Seria Prejudicial Nosso Fanatismo em Ler Muitos Livros?

Até que ponto estamos realmente aprendendo o que lemos? Foto obtida em: https://www.aisquared.com/audiences/libraries/ (data de acesso: 27/08/17)

Com algumas leituras recentes, venho me deparado com um problema bastante relevante para quem busca aprofundar o conhecimento em uma determinada área: o fetichismo por ler muitos livros. Claro, a leitura não é de nenhuma forma indesejada, e é ótimo que algumas pessoas consigam ler muitas obras, aumentando assim o seu conhecimento. O problema é saber até que ponto essa leitura volumosa chega ou não a ser uma leitura apressada.

Vou citar um exemplo descrito na página pessoal no facebook do professor William Bottazzini: Segundo ele, Santo Agostinho revela ter ficado anos e anos lendo e meditando sobre uma obra de Cícero, a fim de compreender completamente seu significado. Por outro lado, um jovem estudante contemporâneo se gaba de ler dezenas de livros todo ano. E aí, com quem ficamos, Santo Agostinho ou o jovem gênio da leitura?

Será que o rapaz que lê dezenas de livros realmente os compreende? Será que, daqui a um ou dois anos, ele saberá dizer sobre o que o livro aborda? Será que lembrará, mais ou menos, a estrutura geral do texto? A não ser que ele tenha realmente muito tempo livre para fazer uma leitura detalhada sobre as inúmeras obras que lê ou que seja uma pessoa dotada de inteligência fora do comum, não creio que suas leituras tenham sido muito proveitosas.

Vou usar um exemplo próprio: No começo da minha vida intelectual, li algumas obras de Platão, de Santo Agostinho, Chesterton e outros grandes autores do pensamento ocidental. Agora me pergunte o que posso falar sobre esses livros… A minha resposta será: muito pouco. Claro, não dá pra negar que lembro de trechos esporádicos que carrego comigo até hoje, mas não saberei analisar detalhadamente cada obra. Isso tudo mudou quando li um exemplar de “Como Ler Livros”, o trabalho mais popular do filósofo americano Mortimer Adler.

Nesse livro, Mortimer Adler conta um caso curioso: ele fez um curso na faculdade onde precisava ler 50 livros clássicos da humanidade, um por mês(se não me engano) e debatê-lo com a turma em algum momento. Para sua surpresa, se deu conta de que, no fim deste curso, não se lembrava muito bem de nenhum dos trabalhos que leu. O que ele tirou de conclusão dessa experiência?

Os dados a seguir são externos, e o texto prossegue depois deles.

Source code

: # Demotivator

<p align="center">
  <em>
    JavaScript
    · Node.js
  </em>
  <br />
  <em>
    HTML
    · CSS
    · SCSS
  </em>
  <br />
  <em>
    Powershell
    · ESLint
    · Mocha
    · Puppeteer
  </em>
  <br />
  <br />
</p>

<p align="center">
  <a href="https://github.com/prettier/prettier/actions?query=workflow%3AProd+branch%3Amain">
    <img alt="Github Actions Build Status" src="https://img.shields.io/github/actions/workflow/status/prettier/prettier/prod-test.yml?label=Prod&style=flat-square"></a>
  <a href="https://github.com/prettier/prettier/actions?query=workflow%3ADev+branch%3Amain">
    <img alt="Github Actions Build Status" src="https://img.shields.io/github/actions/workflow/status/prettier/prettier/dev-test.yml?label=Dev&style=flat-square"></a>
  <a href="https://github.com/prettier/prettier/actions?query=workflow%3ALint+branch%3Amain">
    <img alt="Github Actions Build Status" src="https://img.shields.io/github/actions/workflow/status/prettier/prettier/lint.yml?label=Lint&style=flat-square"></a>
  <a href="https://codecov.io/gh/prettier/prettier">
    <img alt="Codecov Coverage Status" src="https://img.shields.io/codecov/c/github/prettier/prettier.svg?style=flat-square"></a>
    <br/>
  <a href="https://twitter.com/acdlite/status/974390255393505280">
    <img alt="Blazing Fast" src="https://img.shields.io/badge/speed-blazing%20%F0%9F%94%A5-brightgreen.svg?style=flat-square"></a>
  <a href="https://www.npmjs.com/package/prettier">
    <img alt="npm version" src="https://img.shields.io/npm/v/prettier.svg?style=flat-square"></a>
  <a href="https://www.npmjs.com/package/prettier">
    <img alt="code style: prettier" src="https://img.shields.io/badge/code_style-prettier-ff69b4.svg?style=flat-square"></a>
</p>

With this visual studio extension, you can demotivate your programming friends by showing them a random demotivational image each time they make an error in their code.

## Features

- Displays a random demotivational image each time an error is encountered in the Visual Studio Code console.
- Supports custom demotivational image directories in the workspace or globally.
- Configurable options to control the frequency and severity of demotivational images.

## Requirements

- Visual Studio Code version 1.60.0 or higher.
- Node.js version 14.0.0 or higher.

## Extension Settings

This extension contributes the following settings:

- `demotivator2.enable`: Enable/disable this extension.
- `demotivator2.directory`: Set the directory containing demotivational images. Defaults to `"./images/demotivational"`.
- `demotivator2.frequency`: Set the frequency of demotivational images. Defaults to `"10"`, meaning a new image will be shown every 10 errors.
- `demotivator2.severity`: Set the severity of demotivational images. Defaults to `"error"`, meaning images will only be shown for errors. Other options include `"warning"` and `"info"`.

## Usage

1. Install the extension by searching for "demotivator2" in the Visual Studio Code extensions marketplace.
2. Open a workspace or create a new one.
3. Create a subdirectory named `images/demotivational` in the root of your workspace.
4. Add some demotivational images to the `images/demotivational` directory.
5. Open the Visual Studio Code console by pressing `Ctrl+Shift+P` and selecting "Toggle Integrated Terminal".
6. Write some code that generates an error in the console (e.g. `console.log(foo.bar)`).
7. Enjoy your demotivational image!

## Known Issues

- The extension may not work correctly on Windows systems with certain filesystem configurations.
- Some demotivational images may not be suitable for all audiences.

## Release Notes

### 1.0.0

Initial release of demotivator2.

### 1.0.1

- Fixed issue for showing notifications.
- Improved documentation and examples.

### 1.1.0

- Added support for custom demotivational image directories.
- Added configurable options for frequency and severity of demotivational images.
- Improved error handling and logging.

Ele percebeu algo já óbvio para muitas pessoas: Não aprendemos a ler de verdade. Sim, o máximo que fazemos é fazer uma leitura superficial, na qual guardamos um mínimo de informação de cada livro, sem conseguir relacionar essa informação com as obras seguintes que leremos. Para isso, ele desenvolve uma metodologia fantástica para ler melhor, que consistem em quatro níveis de leituras, um mais complexo que a outra.

A primeira leitura é uma leitura mais superficial: Nele, você entende o objetivo do livro, analisa cada um de seus capítulos e verifica como ele desenvolve seu raciocínio geral; a segunda é uma leitura aonde se faz um esforço maior para se entender com a maior clareza possível o que o autor está falando, fazendo anotações, entendendo seus termos principais e sem avançar para o parágrafo seguinte enquanto não se entendeu o parágrafo anterior; a terceira é uma leitura no qual se dialoga com o autor, concordando ou discordando com sua linha de raciocínio; por fim, a última leitura, na qual se relaciona o conteúdo do livro atual com leituras prévias.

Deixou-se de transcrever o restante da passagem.